- Brown University presents LexC-Gen, an AI solution for generating data in low-resource languages.
- Traditional methods lack overlap with task data, hindering progress in NLP for low-resource languages.
- LexC-Gen uses lexicon-based cross-lingual data augmentation to bridge this gap effectively.
- It leverages bilingual lexicons and Controlled-Text Generation for scalable data generation.
- LexC-Gen outperforms baselines in sentiment analysis and topic classification tasks across 17 languages.
- Its practicality, efficiency, and compatibility with LLMs enhance accessibility and applicability.
Main AI News:
Addressing the challenge of data scarcity in low-resource languages, researchers at Brown University propose LexC-Gen, a pioneering artificial intelligence solution. Traditional methods rely on word-to-word translations from high-resource languages, yet they often lack the necessary overlap with task data, resulting in inadequate translation coverage. This scarcity of labeled data exacerbates the gap in natural language processing (NLP) advancements between high-resource and low-resource languages.
LexC-Gen innovatively tackles this issue by employing lexicon-based cross-lingual data augmentation. By leveraging bilingual lexicons, it swaps words in high-resource language datasets with their translations, thereby generating data tailored for low-resource languages. This method proves effective across various NLP tasks, including machine translation, sentiment classification, and topic classification. However, existing approaches encounter challenges related to domain specificity and the quality of training data in target low-resource languages.

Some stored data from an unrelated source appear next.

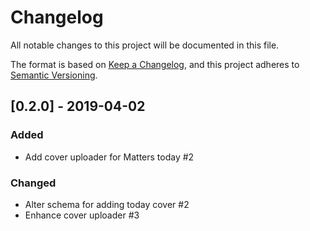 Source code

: # Changelog

All notable changes to this project will be documented in this file.

The format is based on [Keep a Changelog](https://keepachangelog.com/en/1.0.0/),
and this project adheres to [Semantic Versioning](https://semver.org/spec/v2.0.0.html).

## [0.2.0] - 2019-04-02

### Added

- Add cover uploader for Matters today #2

### Changed

- Alter schema for adding today cover #2
- Enhance cover uploader #3
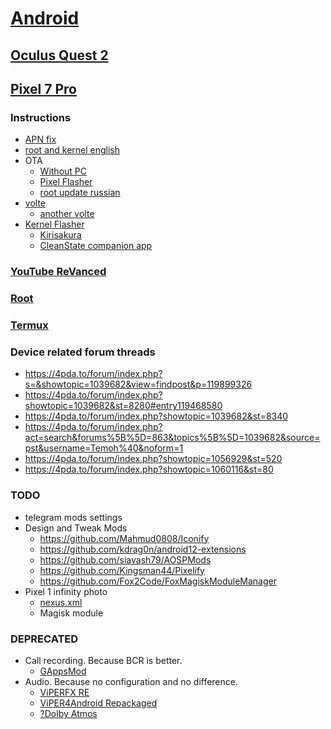 # [Android](../README.md)

## [Oculus Quest 2](oculus.md)

## [Pixel 7 Pro](https://4pda.to/forum/index.php?showtopic=1039682)

### Instructions

- [APN fix](https://4pda.to/forum/index.php?showtopic=1030072&view=findpost&p=117115914)
- [root and kernel english](https://xdaforums.com/t/november-12-2023-up1a-231105-003-a1-for-jp-carriers-unlock-bootloader-root-pixel-7-pro-cheetah-safetynet.4502805/)
- OTA
  - [Without PC](https://github.com/topjohnwu/Magisk/blob/master/docs/ota.md#devices-with-ab-partitions)
  - [Pixel Flasher](https://github.com/badabing2005/PixelFlasher)
  - [root update russian](https://4pda.to/forum/index.php?s=&showtopic=1063306&view=findpost&p=120901180)
- [volte](https://4pda.to/forum/index.php?showtopic=1039682&view=findpost&p=118422509)
  - [another volte](https://github.com/swangjang/Pixel-Redbull-Carrier-Patch)
- [Kernel Flasher](https://github.com/capntrips/KernelFlasher)
  - [Kirisakura](https://xdaforums.com/t/kernel-08-11-2023-android-14-0-0-stable-kirisakura_raviantah-2-0-2-for-pixel-7-pro-aka-pantah.4509795/)
  - [CleanState companion app](https://xdaforums.com/t/kernel-cleanslate-t1-5-1-u2-5-0-s2s-adblock-vib-batterysvr-oct-5.4509793/)

### [YouTube ReVanced](revanced.md)

### [Root](root.md)

### [Termux](termux.md)

### Device related forum threads

- <https://4pda.to/forum/index.php?s=&showtopic=1039682&view=findpost&p=119899326>
- <https://4pda.to/forum/index.php?showtopic=1039682&st=8280#entry119468580>
- <https://4pda.to/forum/index.php?showtopic=1039682&st=8340>
- <https://4pda.to/forum/index.php?act=search&forums%5B%5D=863&topics%5B%5D=1039682&source=pst&username=Temoh%40&noform=1>
- <https://4pda.to/forum/index.php?showtopic=1056929&st=520>
- <https://4pda.to/forum/index.php?showtopic=1060116&st=80>

### TODO

- telegram mods settings
- Design and Tweak Mods
  - <https://github.com/Mahmud0808/Iconify>
  - <https://github.com/kdrag0n/android12-extensions>
  - <https://github.com/siavash79/AOSPMods>
  - <https://github.com/Kingsman44/Pixelify>
  - <https://github.com/Fox2Code/FoxMagiskModuleManager>
- Pixel 1 infinity photo
  - [nexus.xml](https://4pda.to/forum/index.php?s=&showtopic=915369&view=findpost&p=112909048)
  - Magisk module

### DEPRECATED

- Call recording. Because BCR is better.
  - [GAppsMod](https://github.com/jacopotediosi/GAppsMod)
- Audio. Because no configuration and no difference.
  - [ViPERFX RE](https://github.com/AndroidAudioMods/ViPERFX_RE)
  - [ViPER4Android Repackaged](https://github.com/programminghoch10/ViPER4AndroidRepackaged)
  - [?Dolby Atmos](https://gitlab.com/reiryuki-the-fixer/dolby-atmos-magic-revision-magisk-module)
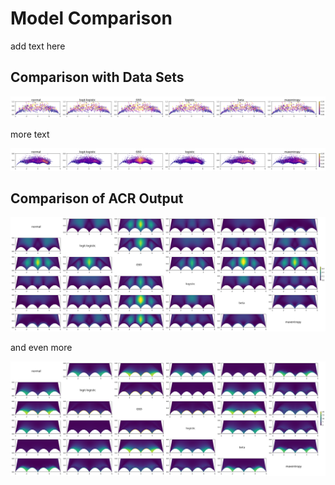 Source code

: # Model Comparison
add text here

## Comparison with Data Sets
![G-test results on VQEG dataset](figures/row_gtest-vqeg.svg)

more text

![G-test results on KONIQ dataset](figures/row_gtest-koniq.svg)


## Comparison of ACR Output

![L1-distances of ACR outputs](figures/matrix_l1dist.svg)

and even more

![Aitchison distances of ACR outputs](figures/matrix_aitchison.svg)
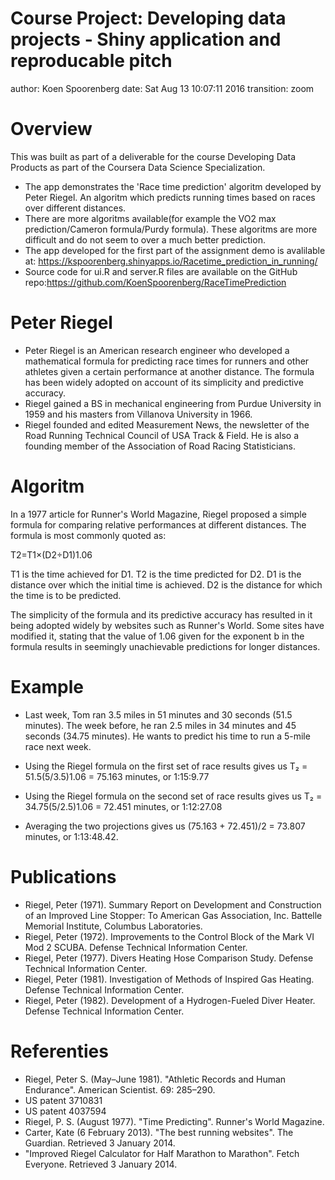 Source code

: Course Project: Developing data projects - Shiny application and reproducable pitch
========================================================
author: Koen Spoorenberg
date: Sat Aug 13 10:07:11 2016
transition: zoom

Overview
========================================================
This was built as part of a deliverable for the course Developing Data Products as part of the Coursera Data Science Specialization.
- The app demonstrates the 'Race time prediction' algoritm developed by Peter Riegel. An algoritm which predicts running times based on races over different distances.
- There are more algoritms available(for example the VO2 max prediction/Cameron formula/Purdy formula). These algoritms are more difficult and do not seem to over a much better prediction.
- The app developed for the first part of the assignment demo is avalilable at: https://kspoorenberg.shinyapps.io/Racetime_prediction_in_running/
- Source code for ui.R and server.R files are available on the GitHub repo:https://github.com/KoenSpoorenberg/RaceTimePrediction


Peter Riegel
========================================================
- Peter Riegel is an American research engineer who developed a mathematical formula for predicting race times for runners and other athletes given a certain performance at another distance. The formula has been widely adopted on account of its simplicity and predictive accuracy.
- Riegel gained a BS in mechanical engineering from Purdue University in 1959 and his masters from Villanova University in 1966.
- Riegel founded and edited Measurement News, the newsletter of the Road Running Technical Council of USA Track & Field. He is also a founding member of the Association of Road Racing Statisticians.

Algoritm
========================================================
In a 1977 article for Runner's World Magazine, Riegel proposed a simple formula for comparing relative performances at different distances. The formula is most commonly quoted as:

T2=T1×(D2÷D1)1.06

T1 is the time achieved for D1.
T2 is the time predicted for D2.
D1 is the distance over which the initial time is achieved.
D2 is the distance for which the time is to be predicted.

The simplicity of the formula and its predictive accuracy has resulted in it being adopted widely by websites such as Runner's World. Some sites have modified it, stating that the value of 1.06 given for the exponent b in the formula results in seemingly unachievable predictions for longer distances.

Example
========================================================

- Last week, Tom ran 3.5 miles in 51 minutes and 30 seconds (51.5 minutes). The week before, he ran 2.5 miles in 34 minutes and 45 seconds (34.75 minutes). He wants to predict his time to run a 5-mile race next week.

- Using the Riegel formula on the first set of race results gives us
T₂ = 51.5(5/3.5)1.06 = 75.163 minutes, or 1:15:9.77
- Using the Riegel formula on the second set of race results gives us
T₂ = 34.75(5/2.5)1.06 = 72.451 minutes, or 1:12:27.08
- Averaging the two projections gives us (75.163 + 72.451)/2 = 73.807 minutes, or 1:13:48.42.

Publications
========================================================
- Riegel, Peter (1971). Summary Report on Development and Construction of an Improved Line Stopper: To American Gas Association, Inc. Battelle Memorial Institute, Columbus Laboratories.
- Riegel, Peter (1972). Improvements to the Control Block of the Mark VI Mod 2 SCUBA. Defense Technical Information Center.
- Riegel, Peter (1977). Divers Heating Hose Comparison Study. Defense Technical Information Center.
- Riegel, Peter (1981). Investigation of Methods of Inspired Gas Heating. Defense Technical Information Center.
- Riegel, Peter (1982). Development of a Hydrogen-Fueled Diver Heater. Defense Technical Information Center.

Referenties
========================================================
- Riegel, Peter S. (May–June 1981). "Athletic Records and Human Endurance". American Scientist. 69: 285–290.
- US patent 3710831
- US patent 4037594
- Riegel, P. S. (August 1977). "Time Predicting". Runner's World Magazine.
- Carter, Kate (6 February 2013). "The best running websites". The Guardian. Retrieved 3 January 2014.
- "Improved Riegel Calculator for Half Marathon to Marathon". Fetch Everyone. Retrieved 3 January 2014.
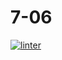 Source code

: # 7-06
[![linter](https://github.com/DavidP-H/7-06/workflows/linter/badge.svg)](https://github.com/marketplace/actions/super-linter)
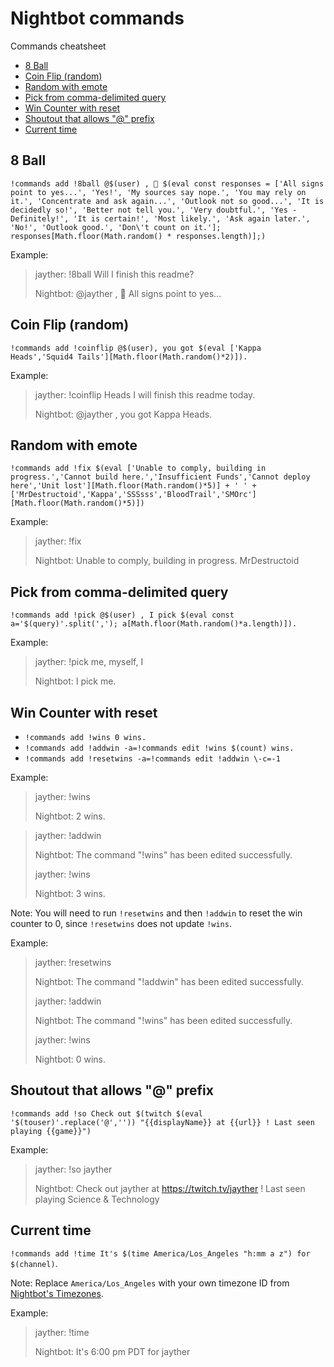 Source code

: <!-- omit in toc -->
Nightbot commands
=================

Commands cheatsheet

- [8 Ball](#8-ball)
- [Coin Flip (random)](#coin-flip-random)
- [Random with emote](#random-with-emote)
- [Pick from comma-delimited query](#pick-from-comma-delimited-query)
- [Win Counter with reset](#win-counter-with-reset)
- [Shoutout that allows "@" prefix](#shoutout-that-allows-%22%22-prefix)
- [Current time](#current-time)

## 8 Ball

`!commands add !8ball @$(user) , 🎱 $(eval const responses = ['All signs point to yes...', 'Yes!', 'My sources say nope.', 'You may rely on it.', 'Concentrate and ask again...', 'Outlook not so good...', 'It is decidedly so!', 'Better not tell you.', 'Very doubtful.', 'Yes - Definitely!', 'It is certain!', 'Most likely.', 'Ask again later.', 'No!', 'Outlook good.', 'Don\'t count on it.']; responses[Math.floor(Math.random() * responses.length)];)`

Example:

> jayther: !8ball Will I finish this readme?
> 
> Nightbot: @jayther , 🎱 All signs point to yes...

## Coin Flip (random)

`!commands add !coinflip @$(user), you got $(eval ['Kappa Heads','Squid4 Tails'][Math.floor(Math.random()*2)]).`

Example:

> jayther: !coinflip Heads I will finish this readme today.
> 
> Nightbot: @jayther , you got Kappa Heads.

## Random with emote

`!commands add !fix $(eval ['Unable to comply, building in progress.','Cannot build here.','Insufficient Funds','Cannot deploy here','Unit lost'][Math.floor(Math.random()*5)] + ' ' + ['MrDestructoid','Kappa','SSSsss','BloodTrail','SMOrc'][Math.floor(Math.random()*5)])`

Example:

> jayther: !fix
> 
> Nightbot: Unable to comply, building in progress. MrDestructoid

## Pick from comma-delimited query

`!commands add !pick @$(user) , I pick $(eval const a='$(query)'.split(','); a[Math.floor(Math.random()*a.length)]).`

Example:

> jayther: !pick me, myself, I
> 
> Nightbot: I pick me.

## Win Counter with reset

* `!commands add !wins 0 wins.`
* `!commands add !addwin -a=!commands edit !wins $(count) wins.`
* `!commands add !resetwins -a=!commands edit !addwin \-c=-1`

Example:

> jayther: !wins
> 
> Nightbot: 2 wins.

> jayther: !addwin
>
> Nightbot: The command "!wins" has been edited successfully.
> 
> jayther: !wins
> 
> Nightbot: 3 wins.

Note: You will need to run `!resetwins` and then `!addwin` to reset the win counter to 0, since `!resetwins` does not update `!wins`.

Example:

> jayther: !resetwins
>
> Nightbot: The command "!addwin" has been edited successfully.
>
> jayther: !addwin
>
> Nightbot: The command "!wins" has been edited successfully.
>
> jayther: !wins
>
> Nightbot: 0 wins.

## Shoutout that allows "@" prefix

`!commands add !so Check out $(twitch $(eval '$(touser)'.replace('@','')) "{{displayName}} at {{url}} ! Last seen playing {{game}}")`

Example:

> jayther: !so jayther
> 
> Nightbot: Check out jayther at https://twitch.tv/jayther ! Last seen playing Science & Technology

## Current time

`!commands add !time It's $(time America/Los_Angeles "h:mm a z") for $(channel)`.

Note: Replace `America/Los_Angeles` with your own timezone ID from [Nightbot's Timezones](https://docs.nightbot.tv/commands/variables/time#timezones).

Example:

> jayther: !time
> 
> Nightbot: It's 6:00 pm PDT for jayther
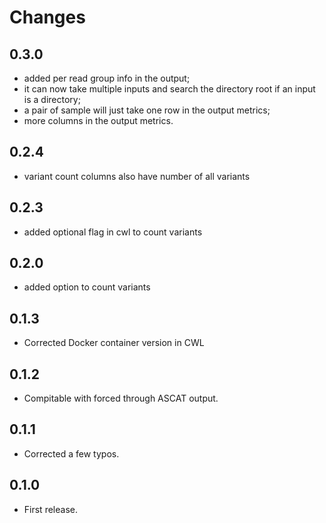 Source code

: # Changes

## 0.3.0

* added per read group info in the output;
* it can now take multiple inputs and search the directory root if an input is a directory;
* a pair of sample will just take one row in the output metrics;
* more columns in the output metrics.

## 0.2.4

* variant count columns also have number of all variants

## 0.2.3

* added optional flag in cwl to count variants

## 0.2.0

* added option to count variants

## 0.1.3

* Corrected Docker container version in CWL

## 0.1.2

* Compitable with forced through ASCAT output.

## 0.1.1

* Corrected a few typos.

## 0.1.0

* First release.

In response, Brown University researchers introduced LexC-Gen, a method designed for the scalable generation of low-resource-language classification task data. This groundbreaking approach capitalizes on bilingual lexicons to create lexicon-compatible task data in high-resource languages, which is then translated into low-resource languages. Crucially, LexC-Gen’s effectiveness hinges on conditioning its process on bilingual lexicons.
This method showcases practicality and efficiency, requiring only a single GPU for scalable data generation. Moreover, it remains compatible with open-access Large Language Models (LLMs), further enhancing its accessibility and applicability.
LexC-Gen’s methodology involves a systematic, multi-step process. It begins by sampling high-resource-language words and class labels, followed by the generation of lexicon-compatible task data using a Controlled-Text Generation (CTG)-trained LLM. Subsequently, an input-label consistency filter is applied before translating the data into the low-resource language via word-to-word translation facilitated by the bilingual lexicon.
Through extensive evaluation against baselines and gold translations on sentiment analysis and topic classification tasks, LexC-Gen emerges as a superior solution. Across 17 low-resource languages, it consistently outperforms baselines, demonstrating significant improvements in both sentiment analysis and topic classification tasks. For instance, combining LexC-Gen-100K with existing English data leads to a remarkable performance boost of 15.2 points in sentiment analysis and 18.3 points in topic classification, surpassing cross-lingual zero-shot and word translation baselines.
Conclusion:
LexC-Gen introduces a transformative approach to address the data scarcity challenge in low-resource languages. Its superior performance in sentiment analysis and topic classification tasks signifies a significant advancement in NLP capabilities for diverse linguistic communities. This innovation holds immense potential for businesses and organizations seeking to expand their reach and impact in global markets by tapping into previously underserved language demographics.